La télévision a sans doute contribué à faire sortir la musique classique d'un certain enfermement culturel, par la mise en dialogue de différents genres et personnalités au sein d'émissions comme Le Grand Échiquier. Après le bref banc d'essai qu'a été Grand amphi, l'émission de Jacques Chancel, journaliste et animateur de radio venu au petit écran, repose de 1972 à 1989 sur le mélange des genres, permettant à des publics populaires de découvrir la musique classique et à des publics plus intellectuels de découvrir la chanson de qualité19. Elle contribue aussi à mettre en lumière la figure du chef d'orchestre, qui, dès l'avènement du disque, a été passablement reléguée dans l'ombre au profit des interprètes20. De même, depuis 2010, France 3 propose Musiques en fête, « trois heures de spectacle non-stop mêlant airs d'opéra et chansons populaires », en direct du plus vieux festival lyrique français : les Chorégies d'Orange. L'idée est celle d'une musicienne, alors directrice de l'unité spectacles de la chaîne, Pascale Dopouridis. Elle « s'associe avec la maison de production Morgan, spécialisée dans le divertissement21. » Elle modifie l'espace du théâtre antique pour rapprocher musiciens et chanteurs du public et constitue une troupe de musiciens classiques. L'émission est reprise par certains pays de l'Eurovision et diffusée en simultané sur France Musique et à Marseille sur grand écran.

De la multiplication des chaînes à Internet : quel bilan ?

En 1983, une enquête internationale comparative est menée sur la place de la musique (toutes les musiques) au sein des programmes télévisés au cours d'une même semaine. En France, elle est de 5,23 % contre 11,08 % en Allemagne et 12,39 % en Italie22. Voici quelques éléments pour apprécier ce qui s'est passé depuis.

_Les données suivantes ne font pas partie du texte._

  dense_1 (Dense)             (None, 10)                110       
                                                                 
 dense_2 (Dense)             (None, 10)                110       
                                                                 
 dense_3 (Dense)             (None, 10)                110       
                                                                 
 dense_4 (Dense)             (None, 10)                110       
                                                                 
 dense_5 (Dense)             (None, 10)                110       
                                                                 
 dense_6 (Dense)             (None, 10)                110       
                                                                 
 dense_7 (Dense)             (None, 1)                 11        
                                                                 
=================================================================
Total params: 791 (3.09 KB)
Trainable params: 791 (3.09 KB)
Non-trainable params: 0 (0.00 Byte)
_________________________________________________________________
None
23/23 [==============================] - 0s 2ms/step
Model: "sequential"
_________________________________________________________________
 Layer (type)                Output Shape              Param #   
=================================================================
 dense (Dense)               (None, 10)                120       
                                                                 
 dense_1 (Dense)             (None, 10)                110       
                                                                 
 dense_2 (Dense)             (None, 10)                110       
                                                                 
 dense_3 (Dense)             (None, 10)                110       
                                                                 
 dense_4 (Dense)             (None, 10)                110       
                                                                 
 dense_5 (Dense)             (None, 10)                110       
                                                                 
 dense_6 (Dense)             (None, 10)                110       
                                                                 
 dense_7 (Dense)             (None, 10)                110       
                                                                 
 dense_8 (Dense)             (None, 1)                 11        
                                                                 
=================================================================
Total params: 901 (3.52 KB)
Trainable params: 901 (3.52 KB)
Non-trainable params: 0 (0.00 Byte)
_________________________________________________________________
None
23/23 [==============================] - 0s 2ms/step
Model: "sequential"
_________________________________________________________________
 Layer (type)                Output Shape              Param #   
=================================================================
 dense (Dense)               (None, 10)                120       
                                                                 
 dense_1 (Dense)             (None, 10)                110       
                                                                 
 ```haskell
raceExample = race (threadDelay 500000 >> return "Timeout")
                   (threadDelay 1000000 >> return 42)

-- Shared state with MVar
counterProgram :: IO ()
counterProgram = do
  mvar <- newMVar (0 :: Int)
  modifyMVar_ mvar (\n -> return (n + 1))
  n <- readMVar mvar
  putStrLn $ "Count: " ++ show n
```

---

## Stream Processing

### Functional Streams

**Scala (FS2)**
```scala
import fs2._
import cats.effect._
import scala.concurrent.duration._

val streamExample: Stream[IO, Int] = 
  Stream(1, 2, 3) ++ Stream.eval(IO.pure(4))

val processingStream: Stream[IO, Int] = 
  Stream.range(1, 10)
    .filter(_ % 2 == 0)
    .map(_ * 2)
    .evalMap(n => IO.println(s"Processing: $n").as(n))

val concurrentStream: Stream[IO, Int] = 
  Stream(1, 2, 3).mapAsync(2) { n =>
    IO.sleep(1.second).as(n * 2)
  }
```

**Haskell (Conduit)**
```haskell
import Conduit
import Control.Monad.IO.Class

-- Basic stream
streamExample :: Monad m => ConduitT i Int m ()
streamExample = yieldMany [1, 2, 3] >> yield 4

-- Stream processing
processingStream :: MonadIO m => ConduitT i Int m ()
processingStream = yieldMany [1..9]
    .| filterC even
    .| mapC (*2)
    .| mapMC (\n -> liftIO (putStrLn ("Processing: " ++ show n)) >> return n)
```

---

Les chaînes se sont multipliées. Cela a bien commencé, avec une chaîne cryptée privée qui a vite acquis sa place au soleil et énormément contribué à la production cinématographique : Canal Plus, inaugurée en 1984. Sept ans plus tard, se met en place Arte, cette joint-venture franco-allemande destinée à donner des programmes culturels dans les deux pays. Arte a un peu développé ses programmes musicaux, [End Page 149] surtout de musique classique et de jazz, avec par exemple un concert filmé le dimanche en fin d'après-midi.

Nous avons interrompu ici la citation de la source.